The way you may look at it is like, "Well, it's not a big deal. I'm willing to stay on for a certain amount of time to transfer all these contacts.” The buyer will look at it and say, "Well, what if I buy the company next month and the next day this guy gets hit by a bus? Or this person isn't cooperative during the transition process?” So a buyer isn't just going to look at it and say, "It's not a big deal; we'll just do that in the transition period." A buyer is going to look at you and say, "You know what, that's high risk. All of it is really concentrated into this one person.” So in the years leading up to the sale, do yourself a favor, start spreading know-how to your employees. 

It comes back to, again, like we were saying before, if you have 50-100 customers, it's unlikely they're all going to leave at the same time. The same is true with employees. Obviously, you don't need to spread your know-how to 50 different people. 

But let's say even if it's three to five, it's very unlikely from the perspective of a buyer that three to five employees will all leave within a few months after they take over the company. So that's much less risk than having all the know-how concentrated in one or two people. So you should definitely start spreading it and make sure that the company can literally run without you, even probably before you sell the company. 

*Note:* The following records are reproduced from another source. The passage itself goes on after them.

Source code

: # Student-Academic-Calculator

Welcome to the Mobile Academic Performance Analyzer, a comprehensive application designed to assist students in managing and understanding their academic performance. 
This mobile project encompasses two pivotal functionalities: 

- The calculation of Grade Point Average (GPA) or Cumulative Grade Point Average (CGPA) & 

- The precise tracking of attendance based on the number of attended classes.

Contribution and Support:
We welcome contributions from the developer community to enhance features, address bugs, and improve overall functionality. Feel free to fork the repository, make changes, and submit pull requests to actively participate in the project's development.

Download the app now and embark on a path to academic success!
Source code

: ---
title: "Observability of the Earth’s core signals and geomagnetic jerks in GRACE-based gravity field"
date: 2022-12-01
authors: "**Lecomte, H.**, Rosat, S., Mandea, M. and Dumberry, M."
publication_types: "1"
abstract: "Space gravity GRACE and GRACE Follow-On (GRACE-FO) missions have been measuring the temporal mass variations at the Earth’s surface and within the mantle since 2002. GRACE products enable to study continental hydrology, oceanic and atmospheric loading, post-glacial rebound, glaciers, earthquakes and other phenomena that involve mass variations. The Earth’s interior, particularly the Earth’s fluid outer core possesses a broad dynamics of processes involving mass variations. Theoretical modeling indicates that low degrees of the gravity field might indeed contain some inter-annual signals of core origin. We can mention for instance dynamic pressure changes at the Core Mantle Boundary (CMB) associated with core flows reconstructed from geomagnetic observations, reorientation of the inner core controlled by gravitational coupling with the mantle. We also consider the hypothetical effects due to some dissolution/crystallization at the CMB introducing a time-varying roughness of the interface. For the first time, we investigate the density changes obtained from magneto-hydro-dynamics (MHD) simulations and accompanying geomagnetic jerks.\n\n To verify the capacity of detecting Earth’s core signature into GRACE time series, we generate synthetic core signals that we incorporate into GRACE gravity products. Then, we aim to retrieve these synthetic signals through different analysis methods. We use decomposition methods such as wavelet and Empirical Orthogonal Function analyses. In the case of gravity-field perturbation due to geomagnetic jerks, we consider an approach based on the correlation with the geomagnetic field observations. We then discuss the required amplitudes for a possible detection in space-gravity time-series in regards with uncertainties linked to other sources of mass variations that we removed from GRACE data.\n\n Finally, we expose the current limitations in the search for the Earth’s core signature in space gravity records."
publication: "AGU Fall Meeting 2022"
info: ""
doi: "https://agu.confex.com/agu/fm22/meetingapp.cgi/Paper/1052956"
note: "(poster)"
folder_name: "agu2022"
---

The ideal company to be sold is one that if as of the day of the sale you would literally disappear, it would still more or less work the same way it did before. 

Jeff: And we've come down to the end of our list here, item number 10. We'll review the previous nine here, Anja, real quickly. Number one, increase customer diversification. Number two, develop recurring revenue streams. Number three, have assignment clauses in all three contracts. Number four, reduce discretionary earnings. Number five, increase profit margins. Six, get organized and stage the business. Number seven, clean up pending lawsuits. Number eight, be a big fish in a small pond. Number nine, spread know-how. And number 10, the last item here on our list that you can do as a business owner to increase the value of your company, create golden handcuffs for key employees.

Anja: Yes. This goes hand in hand with the topic we had just talked about about spreading know-how. Typically speaking it's always a good idea to structure a sale in a manner that you set aside a certain amount of the sale proceeds, whatever you feel is adequate. Again, that's very situation-specific. Let's say 5%-10% of the proceeds. And you basically give your key employees incentives, bonuses, that state that they are eligible to receive this share of the set aside amount if they're still with the company 12-18 months after the sale of the company. 

This will very much alleviate the fears of a buyer, of key people leaving. And will basically make sure also that these employees are committed to the sale of the company, say the right things at the right time because they have a vested financial interest in the acquisition going through. Just think about it. For employees a sale of a company and such, or we see acquisition by a new buyer, that's a time of change, a time of uncertainty. They might be afraid for their job. 

So this is a time where you can expect that they may actually try even to, whether it's subconsciously or consciously, sabotage the sale. Because for them it's really better if things stay the way they are. That's safety. That's what people like.

So you want to excite them about the sale. You want to have their commitment. You want to have their support. And by giving them an incentive like that you achieve two goals. First of all, they get a vested interest, like I said, in having the sale go through. And then secondly you alleviate the fears of the buyer that they may leave. So you're basically just achieving two things with one action.

Jeff: You're creating some assurances on both sides that there is going to be a tomorrow, and that there will be a reward essentially for those who stay on board, those among your employees. And at the same time you're providing some assurance to the new buyer that things are going to continue to operate normally with these world-class employees that you have on board.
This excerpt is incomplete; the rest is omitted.